Acht Saab Gripen E in Startaufstellung auf einer Startbahn
Saab Gripen E in Startaufstellung. Der Jet kann notfalls auch von Landstraßen abheben
© Saab
Kanada hat den Kauf der F-35 auf Eis gelegt und liebäugelt mit der Saab Gripen. Für die USA wäre das weit mehr als nur ein geplatzter Deal – es beträfe direkt die US-Luftverteidigung.

Mit der Nato stiegen die USA zum Waffenladen ihrer Verbündeten auf, insbesondere wenn es um die Luftwaffen der Partnerstaaten ging. Die Nato flog von Beginn an US-Produkte – von der F-104 Starfighter, der F-4 Phantom bis hin zur F-15 Eagle und F-16. Auch geschossen wurde und wird vorrangig mit US-Raketen wie der berühmten AIM-9 Sidewinder sowie der AMRAAM gegen Flugzeuge oder der AGM-88 HARM gegen Radarziele am Boden.

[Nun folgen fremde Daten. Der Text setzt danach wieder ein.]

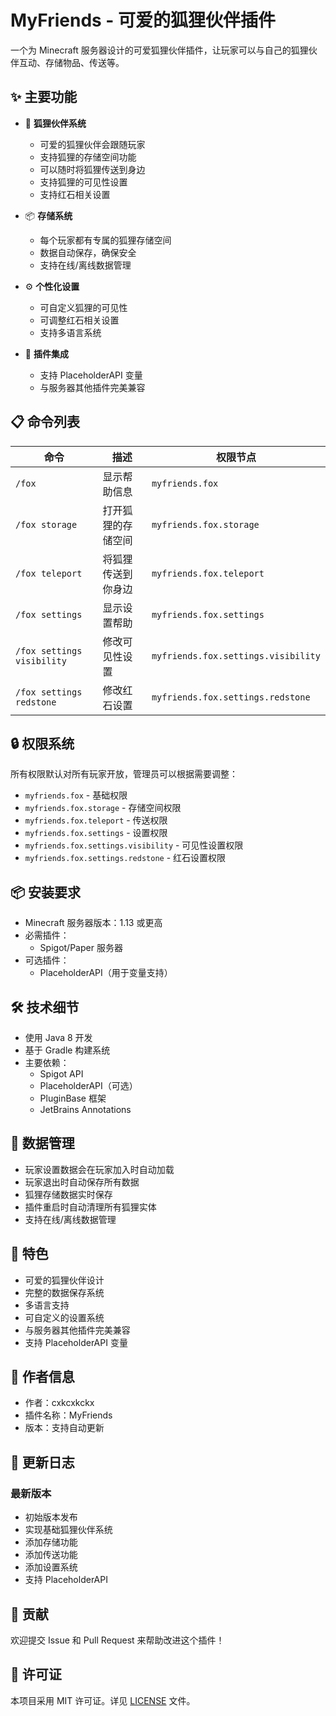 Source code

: # MyFriends - 可爱的狐狸伙伴插件

一个为 Minecraft 服务器设计的可爱狐狸伙伴插件，让玩家可以与自己的狐狸伙伴互动、存储物品、传送等。

## ✨ 主要功能

- 🦊 **狐狸伙伴系统**
  - 可爱的狐狸伙伴会跟随玩家
  - 支持狐狸的存储空间功能
  - 可以随时将狐狸传送到身边
  - 支持狐狸的可见性设置
  - 支持红石相关设置

- 📦 **存储系统**
  - 每个玩家都有专属的狐狸存储空间
  - 数据自动保存，确保安全
  - 支持在线/离线数据管理

- ⚙️ **个性化设置**
  - 可自定义狐狸的可见性
  - 可调整红石相关设置
  - 支持多语言系统

- 🔌 **插件集成**
  - 支持 PlaceholderAPI 变量
  - 与服务器其他插件完美兼容

## 📋 命令列表

| 命令 | 描述 | 权限节点 |
|------|------|----------|
| `/fox` | 显示帮助信息 | `myfriends.fox` |
| `/fox storage` | 打开狐狸的存储空间 | `myfriends.fox.storage` |
| `/fox teleport` | 将狐狸传送到你身边 | `myfriends.fox.teleport` |
| `/fox settings` | 显示设置帮助 | `myfriends.fox.settings` |
| `/fox settings visibility` | 修改可见性设置 | `myfriends.fox.settings.visibility` |
| `/fox settings redstone` | 修改红石设置 | `myfriends.fox.settings.redstone` |

## 🔒 权限系统

所有权限默认对所有玩家开放，管理员可以根据需要调整：

- `myfriends.fox` - 基础权限
- `myfriends.fox.storage` - 存储空间权限
- `myfriends.fox.teleport` - 传送权限
- `myfriends.fox.settings` - 设置权限
- `myfriends.fox.settings.visibility` - 可见性设置权限
- `myfriends.fox.settings.redstone` - 红石设置权限

## 📦 安装要求

- Minecraft 服务器版本：1.13 或更高
- 必需插件：
  - Spigot/Paper 服务器
- 可选插件：
  - PlaceholderAPI（用于变量支持）

## 🛠️ 技术细节

- 使用 Java 8 开发
- 基于 Gradle 构建系统
- 主要依赖：
  - Spigot API
  - PlaceholderAPI（可选）
  - PluginBase 框架
  - JetBrains Annotations

## 🔄 数据管理

- 玩家设置数据会在玩家加入时自动加载
- 玩家退出时自动保存所有数据
- 狐狸存储数据实时保存
- 插件重启时自动清理所有狐狸实体
- 支持在线/离线数据管理

## 🎨 特色

- 可爱的狐狸伙伴设计
- 完整的数据保存系统
- 多语言支持
- 可自定义的设置系统
- 与服务器其他插件完美兼容
- 支持 PlaceholderAPI 变量

## 👥 作者信息

- 作者：cxkcxkckx
- 插件名称：MyFriends
- 版本：支持自动更新

## 📝 更新日志

### 最新版本
- 初始版本发布
- 实现基础狐狸伙伴系统
- 添加存储功能
- 添加传送功能
- 添加设置系统
- 支持 PlaceholderAPI

## 🤝 贡献

欢迎提交 Issue 和 Pull Request 来帮助改进这个插件！

## 📄 许可证

本项目采用 MIT 许可证。详见 [LICENSE](LICENSE) 文件。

Und bisher sah es so aus, als setze sich diese Kontinuität auch beim modernsten Jet fort: der Lockheed Martin F-35. Der Blick auf die Bestellerliste zeigt, dass der Tarnkappenjet der fünften Generation zum neuen Standardflugzeug in fast allen westlichen Luftwaffen werden sollte. Rund 1000 F-35 wurden von 19 Staaten geordert und zum Teil bereits ausgeliefert. Durch das Gebaren der US-Regierung gerät das Geschäft nun jedoch ins Stocken.

Ursprünglich wollte Kanada 88 F-35 zum Preis von 19 Milliarden US-Dollar kaufen und damit seine in die Jahre gekommene F-18 Hornet ersetzen. Von der Großbestellung sind 16 F-35 bereits bezahlt worden und werden Ende des Jahres bei der kanadischen Air Force in Dienst gestellt. Den Kauf der verbleibenden Maschinen hat die kanadische Regierung inzwischen aber wegen der anhaltenden Drohungen der USA und ihrer Zollpolitik auf Eis gelegt, man will die Beschaffung erneut prüfen. 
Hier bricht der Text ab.